È recente la notizia relativa ad una decisione della Corte di giustizia dell’UE, che ha giudicato illegale una disposizione austriaca contro il dumping salariale. In Svizzera i sindacati paventano un indebolimento della tutela dei salariati. La sentenza della Corte può essere intesa come una conferma di questi timori?
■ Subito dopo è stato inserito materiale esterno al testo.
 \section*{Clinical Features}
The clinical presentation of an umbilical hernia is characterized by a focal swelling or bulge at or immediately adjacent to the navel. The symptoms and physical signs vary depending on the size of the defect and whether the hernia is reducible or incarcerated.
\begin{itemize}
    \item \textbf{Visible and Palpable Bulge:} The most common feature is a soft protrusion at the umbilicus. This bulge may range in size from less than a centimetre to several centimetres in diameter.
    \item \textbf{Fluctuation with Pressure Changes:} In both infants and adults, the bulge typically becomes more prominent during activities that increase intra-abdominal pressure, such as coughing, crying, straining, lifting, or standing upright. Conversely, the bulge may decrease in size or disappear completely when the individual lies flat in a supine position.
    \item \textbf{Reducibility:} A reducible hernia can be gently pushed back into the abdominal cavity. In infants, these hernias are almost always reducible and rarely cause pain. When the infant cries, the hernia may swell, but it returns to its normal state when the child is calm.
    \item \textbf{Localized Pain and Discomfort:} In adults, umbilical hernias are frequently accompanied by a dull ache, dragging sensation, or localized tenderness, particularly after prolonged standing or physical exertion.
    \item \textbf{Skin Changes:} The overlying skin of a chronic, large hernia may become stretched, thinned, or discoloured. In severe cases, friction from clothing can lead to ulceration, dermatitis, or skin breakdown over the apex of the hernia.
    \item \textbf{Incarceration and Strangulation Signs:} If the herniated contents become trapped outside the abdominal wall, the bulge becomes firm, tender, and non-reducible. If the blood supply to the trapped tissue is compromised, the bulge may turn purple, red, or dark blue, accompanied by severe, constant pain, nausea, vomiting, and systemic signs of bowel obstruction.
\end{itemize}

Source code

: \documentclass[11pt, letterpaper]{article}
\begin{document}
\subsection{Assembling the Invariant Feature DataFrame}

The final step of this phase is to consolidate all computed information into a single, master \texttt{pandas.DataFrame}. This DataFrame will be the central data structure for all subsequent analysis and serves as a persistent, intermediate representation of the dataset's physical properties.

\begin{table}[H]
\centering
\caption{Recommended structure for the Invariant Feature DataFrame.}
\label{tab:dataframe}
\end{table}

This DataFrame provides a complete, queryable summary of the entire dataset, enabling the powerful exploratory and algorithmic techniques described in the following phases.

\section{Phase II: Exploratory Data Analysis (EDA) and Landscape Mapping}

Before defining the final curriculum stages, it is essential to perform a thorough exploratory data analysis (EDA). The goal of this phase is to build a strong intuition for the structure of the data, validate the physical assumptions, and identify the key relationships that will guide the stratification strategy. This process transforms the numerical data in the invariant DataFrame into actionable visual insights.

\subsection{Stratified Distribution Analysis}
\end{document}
«No. La lettura che ne è stata fatta è sbagliata. In realtà questa sentenza è una bella cosa, perché dimostra che non si può mantenere opacità sulla questione: bisogna fare chiarezza. E con cosa facciamo chiarezza? Con l’accordo quadro istituzionale. Secondo me è la miglior prova che la volontà di creare certezza giuridica impedirà ai tribunali di dover decidere essi stessi. Ed è la prova migliore che potesse arrivare cinque minuti prima di mezzanotte, dato che nelle prossime settimane dovremo arrivare ad una decisione. In secondo luogo, l’Austria è un membro del club, noi no. E questo cambia completamente le cose, perché i rapporti tra noi e il club – l’Unione europea – sono regolati appunto da norme diverse da quelle che disciplinano l’appartenenza di un membro dell’UE».

Due interpretazioni antitetiche, dunque.

«Per me in sostanza è la prova che quando non c’è chiarezza nei rapporti giuridici i tribunali devono in qualche modo tranciare. E questo avviene anche all’interno dell’UE».

In Ticino, secondo alcuni sondaggi, potrebbe emergere un certo sostegno a favore dell’iniziativa per l’autodeterminazione. Come legge questo dato?

«Lo leggo alla luce della percezione di perdere il controllo di casa propria. È una cosa molto profonda, molto viscerale e che ci accomuna tutti. E, a prima vista, è anche una giusta reazione. Bisogna però darsi la pena di fare un passo ulteriore e di dire: va bene, ritenuto che il principio è giusto, quando voto sì che cosa faccio esattamente? Faccio cambiare la Costituzione inserendo delle norme confuse che creano l’incertezza di cui parlavo prima. Il sì non è al titolo dell’iniziativa, ma agli articoli concreti che entrerebbero nella Costituzione. E questi, mi spiace, non sono né necessari né adeguati, ma creano soltanto effetti negativi. Ribadisco che già oggi, indipendentemente da quest’iniziativa, la Svizzera non accoglie nessun nuovo trattato di diritto internazionale senza che al popolo venga data la possibilità di esprimersi».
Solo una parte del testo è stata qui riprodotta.